Acresce que, na minha opinião, nem este assunto, independentemente das cores partidárias de governos regionais ou de governos da República, deve ser tratado como se fosse uma conversa à mesa do café, nem o Governo Regional dos Açores deve prescindir da correção e dignidade institucional da sua posição, enquanto durar um processo negocial.
Mas não deixa de ser curioso verificar que a tentativa de construir ou consolidar esse mito, permite esconder outras questões: Os responsáveis pelo atual Governo dos Açores sabiam que estavam anunciados 720 milhões? Claro que sabiam! Tanto sabiam que até criticaram. Exemplo bastante são estas declarações do PSD/Açores, pela voz do seu candidato, a 20 de outubro, numa ação de campanha, depois de conhecida a existência de apenas 580 milhões de euros na versão do P.R.R. que havia sido tornada pública dias antes: "Um Governo do PSD será reivindicativo do reforço de verbas do Mecanismo de Recuperação e Resiliência para os Açores.

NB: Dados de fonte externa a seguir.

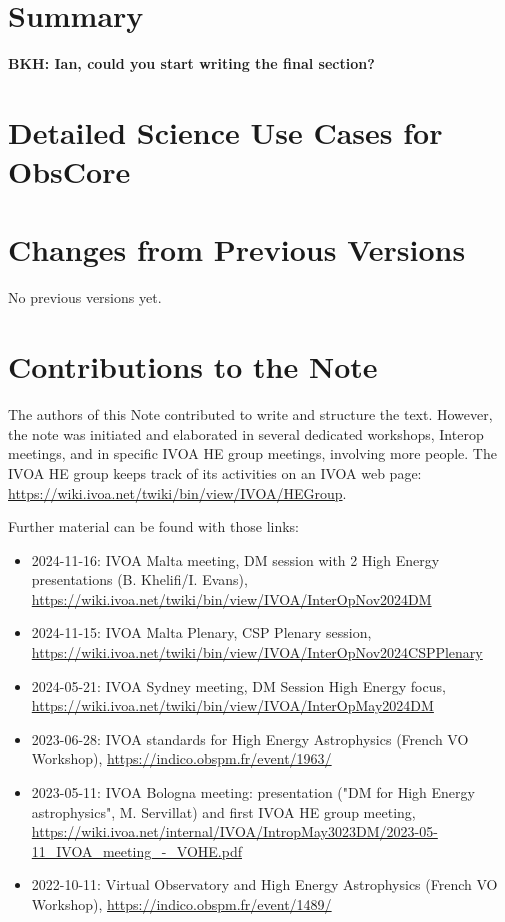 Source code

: \documentclass[11pt,a4paper]{ivoa}
\begin{document}
\section{Summary}\label{sec:summary}

{\bf BKH: Ian, could you start writing the final section?}

\pagebreak
\printglossaries



\appendix


\section{Detailed Science Use Cases for ObsCore}
\label{sec:uc}




\section{Changes from Previous Versions}

No previous versions yet.


\section{Contributions to the Note}

The authors of this Note contributed to write and structure the text. However, the note was initiated and elaborated in several dedicated workshops, Interop meetings,  and in specific \gls{IVOA} \gls{HE} group meetings, involving more people. The \gls{IVOA} \gls{HE} group keeps track of its activities on an \gls{IVOA} web page: \url{https://wiki.ivoa.net/twiki/bin/view/IVOA/HEGroup}.

Further material can be found with those links:
\begin{itemize}
    \item 2024-11-16: IVOA Malta meeting, DM session with 2 High Energy presentations (B. Khelifi/I. Evans), \url{https://wiki.ivoa.net/twiki/bin/view/IVOA/InterOpNov2024DM}
    \item 2024-11-15: IVOA Malta Plenary, CSP Plenary session, \url{https://wiki.ivoa.net/twiki/bin/view/IVOA/InterOpNov2024CSPPlenary}
    \item 2024-05-21: IVOA Sydney meeting, DM Session High Energy focus, \url{https://wiki.ivoa.net/twiki/bin/view/IVOA/InterOpMay2024DM}
    \item 2023-06-28: IVOA standards for High Energy Astrophysics (French VO Workshop), \url{https://indico.obspm.fr/event/1963/}
    \item 2023-05-11: IVOA Bologna meeting: presentation ("DM for High Energy astrophysics", M. Servillat) and first IVOA HE group meeting, \url{https://wiki.ivoa.net/internal/IVOA/IntropMay3023DM/2023-05-11_IVOA_meeting_-_VOHE.pdf}
    \item 2022-10-11: Virtual Observatory and High Energy Astrophysics (French VO Workshop), \url{https://indico.obspm.fr/event/1489/}
\end{itemize}

\end{document}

O quadro anunciado pelo Governo da República é insuficiente, o que, estranhamente, merece apenas o silêncio do Governo Regional". E mais disse: "O Governo Regional anunciou que estavam previstos 720 milhões. Agora, o Governo da República disse que essa verba será de 580 milhões. Fica demonstrado que o Governo Regional está a perder capacidade negocial e o Governo de António Costa está de costas voltadas para os Açores".
Mas, então, uma vez chegados ao poder, o que fizeram? Nada! Nem abriram a boca.
O atual Governo sabia da carta do Ministro do Planeamento ao Vice-Presidente do XII Governo, datada de 26 de agosto, onde constava o compromisso dos 720 milhões? Claro que sabia! A carta está registada nos arquivos de correspondência recebida da Vice-Presidência do XII Governo Regional. Mas, então, o que fizeram? Nada!
A este propósito, não deixa de ser revelador e preocupante que o atual Governo Regional alegue o desconhecimento de outra carta, esta datada de 16 de outubro, que o então Vice-Presidente enviou ao Ministro do Planeamento a exigir o cumprimento do compromisso dos 720 milhões de euros destinados aos Açores no P.R.R.
Porque, mesmo que assim seja, essa alegação só vem demonstrar o desnorte e a inépcia no tratamento deste assunto.
Com efeito, invocar o desconhecimento dessa carta, só torna ainda mais injustificado e ainda mais incompreensível a passividade e o silêncio do atual Governo Regional neste assunto.
Então se sabiam do compromisso dos 720 milhões, se sabiam da versão pública do P.R.R. e que a mesma revelava a falta de 140 milhões, mas não sabiam que o anterior Governo Regional já havia reclamado essas verbas, não devia o XIII Governo ter reclamado mais cedo, não devia ter logo interpelado o Governo da República sobre o assunto?
Claro que devia! Aliás, como atrás recordei, afirmaram, expressamente, que o fariam.
Fizeram-no? Não.

2º Mito - O atual Governo Regional não alterou a parte referente aos Açores do Plano de Recuperação e Resiliência para não atrasar mais o documento.
Não é verdade!
O Plano de Recuperação e Resiliência esteve em consulta pública até ao passado dia 28 de fevereiro. Durante esse período, é claro que poderiam ter sido apresentadas alterações, aperfeiçoamento ou correções.
Para além disso, a versão definitiva do P.R.R. é entregue à Comissão Europeia neste início de março. Ora, se a parte referente aos Açores do P.R.R., tal como foi elaborada pelo anterior Governo Regional, padecia de tanto defeito, por que razão o atual Governo que, à data do fim do período de consulta pública, já levava mais de 90 dias de mandato, não disse nada?
A resposta só pode ser uma de duas: Ou concordou, e concorda, com aquelas que foram as medidas e iniciativas propostas pelo anterior Governo Regional, apesar do teatro da discordância; ou não teve, no mínimo, interesse em apresentar alternativas.
Em qualquer caso, a conclusão impõe-se: Se o Plano de Recuperação e Resiliência, na parte referente aos Açores, tem a configuração que tem, e permite os investimentos que permite, é porque o anterior Governo Regional apresentou as medidas concretas que apresentou, e o atual não apresentou qualquer alternativa.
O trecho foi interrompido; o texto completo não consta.